Через два дня у нее на глазах, в проявочной, преподаватель снял с сушильной веревки закрученную черную ленту ее негативов и одобрительно покивал. По его примеру она поднесла пленку к лампе и, увидев запечатленный два дня назад образ – озаренные солнцем ветви дуба, а над ними расселина облаков, – почувствовала, как с ее глаз спадает темная пелена. По рукам пробежали мурашки, ее захлестнула радость. Это было упоение, одно из древнейших чувств: как будто ты взмываешь над чащей и смотришь поверх лесных крон, заново открывая мир.
В ту ночь она не могла уснуть. Вся горела. А утром примчалась в колледж на три часа раньше положенного.
Они сделали контактные листы, а затем напечатали фотографии. В фотолаборатории Найма не сводила глаз с кюветы, ожидая, когда на бумаге проступят очертания, которые приплывали неведомо откуда, вначале совсем слабые, потом серые – и наконец, как по волшебству, появился весь образ целиком: ничего похожего она прежде не видела. Проявитель, стоп-ванна, фиксаж. Все так просто. Ей подумалось: я была создана и перенесена сюда, чтобы дать этому голос.
После занятий ее подозвал преподаватель. Склонившись над отпечатанными снимками, он указал, что она зацепила видоискателем телефонный провод и недодержала экспозицию. В целом, конечно, неплохо, для первого раза очень даже неплохо. Хотя огрехи налицо. Камера пропускает свет – видишь, как размыт край? А здесь дерево выглядит плоским; нет фона, нет центровки. Он снял очки, откинулся на спинку стула и пустился в рассуждения. Как передать трехмерность средствами двухмерного изображения, как поместить мир в плоское пространство. С этими проблемами сталкивается каждый художник, Найма.
Найма отступила назад, чтобы еще раз изучить свою работу. Художник? – мысленно переспросила она. При чем тут художник?
Каждый день Найма ходила фотографировать облака: сплошные, перисто-кучевые, а еще пересекающиеся следы самолетов, воздушный шарик над железнодорожными рельсами.
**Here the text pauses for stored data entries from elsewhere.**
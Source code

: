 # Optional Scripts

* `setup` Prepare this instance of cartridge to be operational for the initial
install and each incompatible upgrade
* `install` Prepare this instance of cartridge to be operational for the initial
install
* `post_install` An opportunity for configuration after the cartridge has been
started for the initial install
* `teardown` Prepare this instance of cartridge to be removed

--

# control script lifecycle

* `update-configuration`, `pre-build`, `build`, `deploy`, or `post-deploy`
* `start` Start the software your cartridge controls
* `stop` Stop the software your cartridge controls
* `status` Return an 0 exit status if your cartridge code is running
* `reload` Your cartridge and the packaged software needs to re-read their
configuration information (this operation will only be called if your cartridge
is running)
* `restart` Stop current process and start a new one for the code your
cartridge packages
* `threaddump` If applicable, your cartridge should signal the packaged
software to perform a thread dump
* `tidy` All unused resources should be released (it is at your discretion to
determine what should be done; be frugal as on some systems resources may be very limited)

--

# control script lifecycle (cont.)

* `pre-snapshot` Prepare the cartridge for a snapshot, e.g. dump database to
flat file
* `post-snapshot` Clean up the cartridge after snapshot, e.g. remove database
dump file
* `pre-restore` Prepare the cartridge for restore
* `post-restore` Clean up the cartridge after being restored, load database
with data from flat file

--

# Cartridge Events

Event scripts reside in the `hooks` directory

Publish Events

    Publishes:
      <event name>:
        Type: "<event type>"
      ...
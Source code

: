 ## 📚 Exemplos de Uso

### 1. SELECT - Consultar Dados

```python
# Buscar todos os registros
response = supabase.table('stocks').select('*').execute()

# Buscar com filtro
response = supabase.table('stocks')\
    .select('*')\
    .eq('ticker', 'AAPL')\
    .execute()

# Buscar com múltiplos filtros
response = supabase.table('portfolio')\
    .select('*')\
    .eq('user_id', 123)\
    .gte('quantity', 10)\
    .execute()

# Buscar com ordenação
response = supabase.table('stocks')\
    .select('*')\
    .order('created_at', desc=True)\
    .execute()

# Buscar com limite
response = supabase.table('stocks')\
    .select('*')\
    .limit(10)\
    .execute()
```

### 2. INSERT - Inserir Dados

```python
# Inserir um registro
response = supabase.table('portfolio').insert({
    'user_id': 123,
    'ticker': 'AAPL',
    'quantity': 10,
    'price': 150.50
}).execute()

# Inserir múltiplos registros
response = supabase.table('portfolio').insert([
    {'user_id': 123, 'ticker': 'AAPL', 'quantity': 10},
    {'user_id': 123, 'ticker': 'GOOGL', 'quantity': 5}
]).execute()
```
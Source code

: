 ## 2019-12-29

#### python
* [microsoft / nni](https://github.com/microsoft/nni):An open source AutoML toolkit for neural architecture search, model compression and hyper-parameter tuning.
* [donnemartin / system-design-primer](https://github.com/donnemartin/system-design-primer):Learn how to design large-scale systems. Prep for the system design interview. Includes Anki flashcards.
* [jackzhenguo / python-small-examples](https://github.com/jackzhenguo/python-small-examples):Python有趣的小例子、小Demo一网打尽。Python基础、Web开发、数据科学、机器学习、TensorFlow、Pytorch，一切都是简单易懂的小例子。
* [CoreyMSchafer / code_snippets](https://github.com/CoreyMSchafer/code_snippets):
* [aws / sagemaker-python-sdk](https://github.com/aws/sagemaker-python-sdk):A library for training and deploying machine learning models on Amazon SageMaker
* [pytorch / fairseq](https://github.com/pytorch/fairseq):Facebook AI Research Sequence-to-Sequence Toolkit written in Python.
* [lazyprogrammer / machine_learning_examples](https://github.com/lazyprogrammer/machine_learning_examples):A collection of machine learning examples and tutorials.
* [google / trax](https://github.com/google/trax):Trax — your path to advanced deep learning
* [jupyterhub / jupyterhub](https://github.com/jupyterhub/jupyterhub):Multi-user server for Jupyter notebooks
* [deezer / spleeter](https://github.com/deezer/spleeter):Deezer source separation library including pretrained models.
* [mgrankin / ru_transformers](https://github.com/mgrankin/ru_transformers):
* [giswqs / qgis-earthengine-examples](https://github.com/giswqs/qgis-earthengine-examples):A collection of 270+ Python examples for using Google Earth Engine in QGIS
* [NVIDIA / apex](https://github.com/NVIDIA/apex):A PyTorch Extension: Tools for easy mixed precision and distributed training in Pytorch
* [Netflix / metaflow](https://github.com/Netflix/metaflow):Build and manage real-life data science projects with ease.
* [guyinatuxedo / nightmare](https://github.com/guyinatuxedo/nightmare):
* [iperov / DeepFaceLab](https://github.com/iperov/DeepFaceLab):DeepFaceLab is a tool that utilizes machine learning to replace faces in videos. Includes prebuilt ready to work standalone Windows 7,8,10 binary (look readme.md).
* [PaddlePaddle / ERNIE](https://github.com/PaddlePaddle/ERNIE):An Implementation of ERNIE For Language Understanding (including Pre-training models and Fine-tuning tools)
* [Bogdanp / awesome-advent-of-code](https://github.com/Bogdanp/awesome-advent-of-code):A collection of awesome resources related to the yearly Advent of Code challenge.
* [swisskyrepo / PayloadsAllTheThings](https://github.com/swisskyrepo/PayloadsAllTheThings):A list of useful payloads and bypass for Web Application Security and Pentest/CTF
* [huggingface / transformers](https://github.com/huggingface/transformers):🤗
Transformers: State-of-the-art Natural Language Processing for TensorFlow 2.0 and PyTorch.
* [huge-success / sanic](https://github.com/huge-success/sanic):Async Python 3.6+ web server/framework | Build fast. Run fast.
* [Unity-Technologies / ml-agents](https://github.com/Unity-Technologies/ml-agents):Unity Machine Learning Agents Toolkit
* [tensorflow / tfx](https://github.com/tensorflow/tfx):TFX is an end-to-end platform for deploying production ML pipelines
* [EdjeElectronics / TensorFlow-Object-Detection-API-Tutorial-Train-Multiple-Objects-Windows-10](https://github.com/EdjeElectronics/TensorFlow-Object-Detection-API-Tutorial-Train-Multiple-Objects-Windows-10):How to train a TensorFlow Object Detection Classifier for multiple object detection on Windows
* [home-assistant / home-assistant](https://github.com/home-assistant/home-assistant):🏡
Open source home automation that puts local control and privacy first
Она запечатлела и пики небоскребов, уходящие в облачность, и два пышных кучевых облака, плывущих в луже. И лазурный ромб неба, отраженный в глазу мертвой собаки, только что сбитой автобусом. Мир теперь виделся ей сквозь призму источников света: окон, лампочек, солнца, звезд. Уорд оставлял ей деньги на продукты, а она тратила их на пленку; она заходила в незнакомые районы, могла присесть на корточки в чужом палисаднике и целый час ждать, когда разойдется толща облаков, чтобы убедиться, достаточно ли будет освещена нить паутины, натянутая между двумя травинками.